REQUIREMENT> Below are records to be repeated exactly. Leave their pictures behind.

MATERIAL SHOWN>
..........
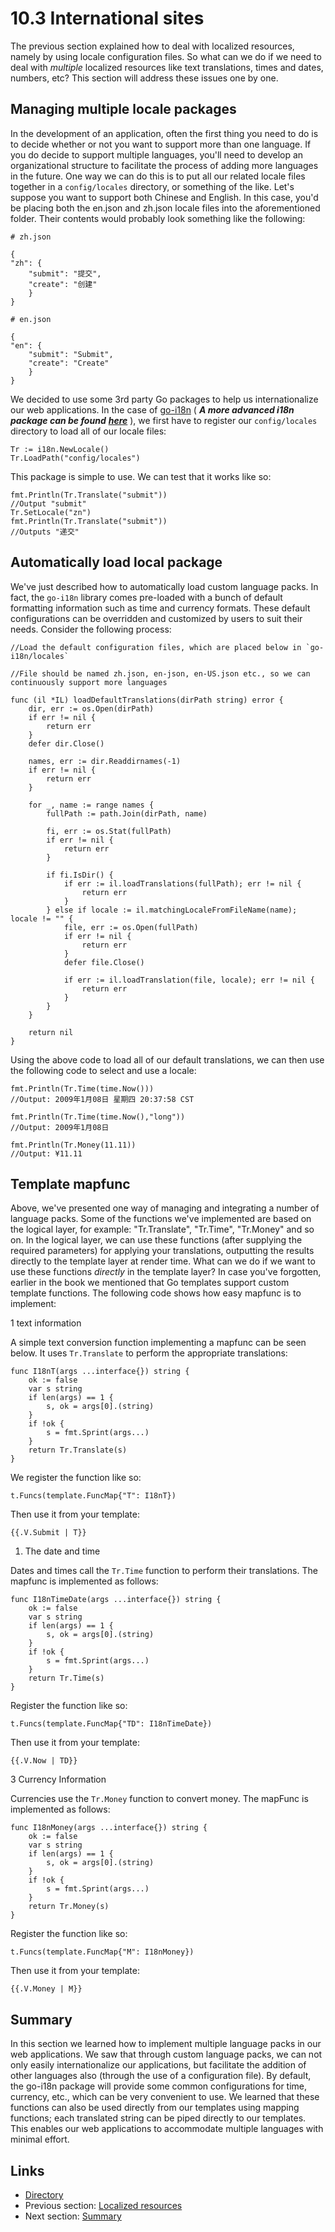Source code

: # 10.3 International sites

The previous section explained how to deal with localized resources, namely by using locale configuration files. So what can we do if we need to deal with _multiple_ localized resources like text translations, times and dates, numbers, etc? This section will address these issues one by one.

## Managing multiple locale packages

In the development of an application, often the first thing you need to do is to decide whether or not you want to support more than one language. If you do decide to support multiple languages, you'll need to develop an organizational structure to facilitate the process of adding more languages in the future. One way we can do this is to put all our related locale files together in a `config/locales` directory, or something of the like. Let's suppose you want to support both Chinese and English. In this case, you'd be placing both the en.json and zh.json locale files into the aforementioned folder. Their contents would probably look something like the following:

```text
# zh.json

{
"zh": {
    "submit": "提交",
    "create": "创建"
    }
}

# en.json

{
"en": {
    "submit": "Submit",
    "create": "Create"
    }
}
```

We decided to use some 3rd party Go packages to help us internationalize our web applications. In the case of [go-i18n](https://github.com/astaxie/go-i18n) \( _**A more advanced i18n package can be found**_ [_**here**_](https://github.com/beego/i18n) \), we first have to register our `config/locales` directory to load all of our locale files:

```text
Tr := i18n.NewLocale()
Tr.LoadPath("config/locales")
```

This package is simple to use. We can test that it works like so:

```text
fmt.Println(Tr.Translate("submit"))
//Output "submit"
Tr.SetLocale("zn")
fmt.Println(Tr.Translate("submit"))
//Outputs "递交"
```

## Automatically load local package

We've just described how to automatically load custom language packs. In fact, the `go-i18n` library comes pre-loaded with a bunch of default formatting information such as time and currency formats. These default configurations can be overridden and customized by users to suit their needs. Consider the following process:

```text
//Load the default configuration files, which are placed below in `go-i18n/locales`

//File should be named zh.json, en-json, en-US.json etc., so we can continuously support more languages

func (il *IL) loadDefaultTranslations(dirPath string) error {
    dir, err := os.Open(dirPath)
    if err != nil {
        return err
    }
    defer dir.Close()

    names, err := dir.Readdirnames(-1)
    if err != nil {
        return err
    }

    for _, name := range names {
        fullPath := path.Join(dirPath, name)

        fi, err := os.Stat(fullPath)
        if err != nil {
            return err
        }

        if fi.IsDir() {
            if err := il.loadTranslations(fullPath); err != nil {
                return err
            }
        } else if locale := il.matchingLocaleFromFileName(name); locale != "" {
            file, err := os.Open(fullPath)
            if err != nil {
                return err
            }
            defer file.Close()

            if err := il.loadTranslation(file, locale); err != nil {
                return err
            }
        }
    }

    return nil
}
```

Using the above code to load all of our default translations, we can then use the following code to select and use a locale:

```text
fmt.Println(Tr.Time(time.Now()))
//Output: 2009年1月08日 星期四 20:37:58 CST

fmt.Println(Tr.Time(time.Now(),"long"))
//Output: 2009年1月08日

fmt.Println(Tr.Money(11.11))
//Output: ¥11.11
```

## Template mapfunc

Above, we've presented one way of managing and integrating a number of language packs. Some of the functions we've implemented are based on the logical layer, for example: "Tr.Translate", "Tr.Time", "Tr.Money" and so on. In the logical layer, we can use these functions \(after supplying the required parameters\) for applying your translations, outputting the results directly to the template layer at render time. What can we do if we want to use these functions _directly_ in the template layer? In case you've forgotten, earlier in the book we mentioned that Go templates support custom template functions. The following code shows how easy mapfunc is to implement:

1 text information

A simple text conversion function implementing a mapfunc can be seen below. It uses `Tr.Translate` to perform the appropriate translations:

```text
func I18nT(args ...interface{}) string {
    ok := false
    var s string
    if len(args) == 1 {
        s, ok = args[0].(string)
    }
    if !ok {
        s = fmt.Sprint(args...)
    }
    return Tr.Translate(s)
}
```

We register the function like so:

```text
t.Funcs(template.FuncMap{"T": I18nT})
```

Then use it from your template:

```text
{{.V.Submit | T}}
```

1. The date and time

Dates and times call the `Tr.Time` function to perform their translations. The mapfunc is implemented as follows:

```text
func I18nTimeDate(args ...interface{}) string {
    ok := false
    var s string
    if len(args) == 1 {
        s, ok = args[0].(string)
    }
    if !ok {
        s = fmt.Sprint(args...)
    }
    return Tr.Time(s)
}
```

Register the function like so:

```text
t.Funcs(template.FuncMap{"TD": I18nTimeDate})
```

Then use it from your template:

```text
{{.V.Now | TD}}
```

3 Currency Information

Currencies use the `Tr.Money` function to convert money. The mapFunc is implemented as follows:

```text
func I18nMoney(args ...interface{}) string {
    ok := false
    var s string
    if len(args) == 1 {
        s, ok = args[0].(string)
    }
    if !ok {
        s = fmt.Sprint(args...)
    }
    return Tr.Money(s)
}
```

Register the function like so:

```text
t.Funcs(template.FuncMap{"M": I18nMoney})
```

Then use it from your template:

```text
{{.V.Money | M}}
```

## Summary

In this section we learned how to implement multiple language packs in our web applications. We saw that through custom language packs, we can not only easily internationalize our applications, but facilitate the addition of other languages also \(through the use of a configuration file\). By default, the go-i18n package will provide some common configurations for time, currency, etc., which can be very convenient to use. We learned that these functions can also be used directly from our templates using mapping functions; each translated string can be piped directly to our templates. This enables our web applications to accommodate multiple languages with minimal effort.

## Links

* [Directory](preface.md)
* Previous section: [Localized resources](10.2.md)
* Next section: [Summary](10.4.md)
..........
EXERCISE SOLUTION>
Source code

: # 10.3 International sites

The previous section explained how to deal with localized resources, namely by using locale configuration files. So what can we do if we need to deal with _multiple_ localized resources like text translations, times and dates, numbers, etc? This section will address these issues one by one.

## Managing multiple locale packages

In the development of an application, often the first thing you need to do is to decide whether or not you want to support more than one language. If you do decide to support multiple languages, you'll need to develop an organizational structure to facilitate the process of adding more languages in the future. One way we can do this is to put all our related locale files together in a `config/locales` directory, or something of the like. Let's suppose you want to support both Chinese and English. In this case, you'd be placing both the en.json and zh.json locale files into the aforementioned folder. Their contents would probably look something like the following:

```text
# zh.json

{
"zh": {
    "submit": "提交",
    "create": "创建"
    }
}

# en.json

{
"en": {
    "submit": "Submit",
    "create": "Create"
    }
}
```

We decided to use some 3rd party Go packages to help us internationalize our web applications. In the case of [go-i18n](https://github.com/astaxie/go-i18n) \( _**A more advanced i18n package can be found**_ [_**here**_](https://github.com/beego/i18n) \), we first have to register our `config/locales` directory to load all of our locale files:

```text
Tr := i18n.NewLocale()
Tr.LoadPath("config/locales")
```

This package is simple to use. We can test that it works like so:

```text
fmt.Println(Tr.Translate("submit"))
//Output "submit"
Tr.SetLocale("zn")
fmt.Println(Tr.Translate("submit"))
//Outputs "递交"
```

## Automatically load local package

We've just described how to automatically load custom language packs. In fact, the `go-i18n` library comes pre-loaded with a bunch of default formatting information such as time and currency formats. These default configurations can be overridden and customized by users to suit their needs. Consider the following process:

```text
//Load the default configuration files, which are placed below in `go-i18n/locales`

//File should be named zh.json, en-json, en-US.json etc., so we can continuously support more languages

func (il *IL) loadDefaultTranslations(dirPath string) error {
    dir, err := os.Open(dirPath)
    if err != nil {
        return err
    }
    defer dir.Close()

    names, err := dir.Readdirnames(-1)
    if err != nil {
        return err
    }

    for _, name := range names {
        fullPath := path.Join(dirPath, name)

        fi, err := os.Stat(fullPath)
        if err != nil {
            return err
        }

        if fi.IsDir() {
            if err := il.loadTranslations(fullPath); err != nil {
                return err
            }
        } else if locale := il.matchingLocaleFromFileName(name); locale != "" {
            file, err := os.Open(fullPath)
            if err != nil {
                return err
            }
            defer file.Close()

            if err := il.loadTranslation(file, locale); err != nil {
                return err
            }
        }
    }

    return nil
}
```

Using the above code to load all of our default translations, we can then use the following code to select and use a locale:

```text
fmt.Println(Tr.Time(time.Now()))
//Output: 2009年1月08日 星期四 20:37:58 CST

fmt.Println(Tr.Time(time.Now(),"long"))
//Output: 2009年1月08日

fmt.Println(Tr.Money(11.11))
//Output: ¥11.11
```

## Template mapfunc

Above, we've presented one way of managing and integrating a number of language packs. Some of the functions we've implemented are based on the logical layer, for example: "Tr.Translate", "Tr.Time", "Tr.Money" and so on. In the logical layer, we can use these functions \(after supplying the required parameters\) for applying your translations, outputting the results directly to the template layer at render time. What can we do if we want to use these functions _directly_ in the template layer? In case you've forgotten, earlier in the book we mentioned that Go templates support custom template functions. The following code shows how easy mapfunc is to implement:

1 text information

A simple text conversion function implementing a mapfunc can be seen below. It uses `Tr.Translate` to perform the appropriate translations:

```text
func I18nT(args ...interface{}) string {
    ok := false
    var s string
    if len(args) == 1 {
        s, ok = args[0].(string)
    }
    if !ok {
        s = fmt.Sprint(args...)
    }
    return Tr.Translate(s)
}
```

We register the function like so:

```text
t.Funcs(template.FuncMap{"T": I18nT})
```

Then use it from your template:

```text
{{.V.Submit | T}}
```

1. The date and time

Dates and times call the `Tr.Time` function to perform their translations. The mapfunc is implemented as follows:

```text
func I18nTimeDate(args ...interface{}) string {
    ok := false
    var s string
    if len(args) == 1 {
        s, ok = args[0].(string)
    }
    if !ok {
        s = fmt.Sprint(args...)
    }
    return Tr.Time(s)
}
```

Register the function like so:

```text
t.Funcs(template.FuncMap{"TD": I18nTimeDate})
```

Then use it from your template:

```text
{{.V.Now | TD}}
```

3 Currency Information

Currencies use the `Tr.Money` function to convert money. The mapFunc is implemented as follows:

```text
func I18nMoney(args ...interface{}) string {
    ok := false
    var s string
    if len(args) == 1 {
        s, ok = args[0].(string)
    }
    if !ok {
        s = fmt.Sprint(args...)
    }
    return Tr.Money(s)
}
```

Register the function like so:

```text
t.Funcs(template.FuncMap{"M": I18nMoney})
```

Then use it from your template:

```text
{{.V.Money | M}}
```

## Summary

In this section we learned how to implement multiple language packs in our web applications. We saw that through custom language packs, we can not only easily internationalize our applications, but facilitate the addition of other languages also \(through the use of a configuration file\). By default, the go-i18n package will provide some common configurations for time, currency, etc., which can be very convenient to use. We learned that these functions can also be used directly from our templates using mapping functions; each translated string can be piped directly to our templates. This enables our web applications to accommodate multiple languages with minimal effort.

## Links

* [Directory](preface.md)
* Previous section: [Localized resources](10.2.md)
* Next section: [Summary](10.4.md)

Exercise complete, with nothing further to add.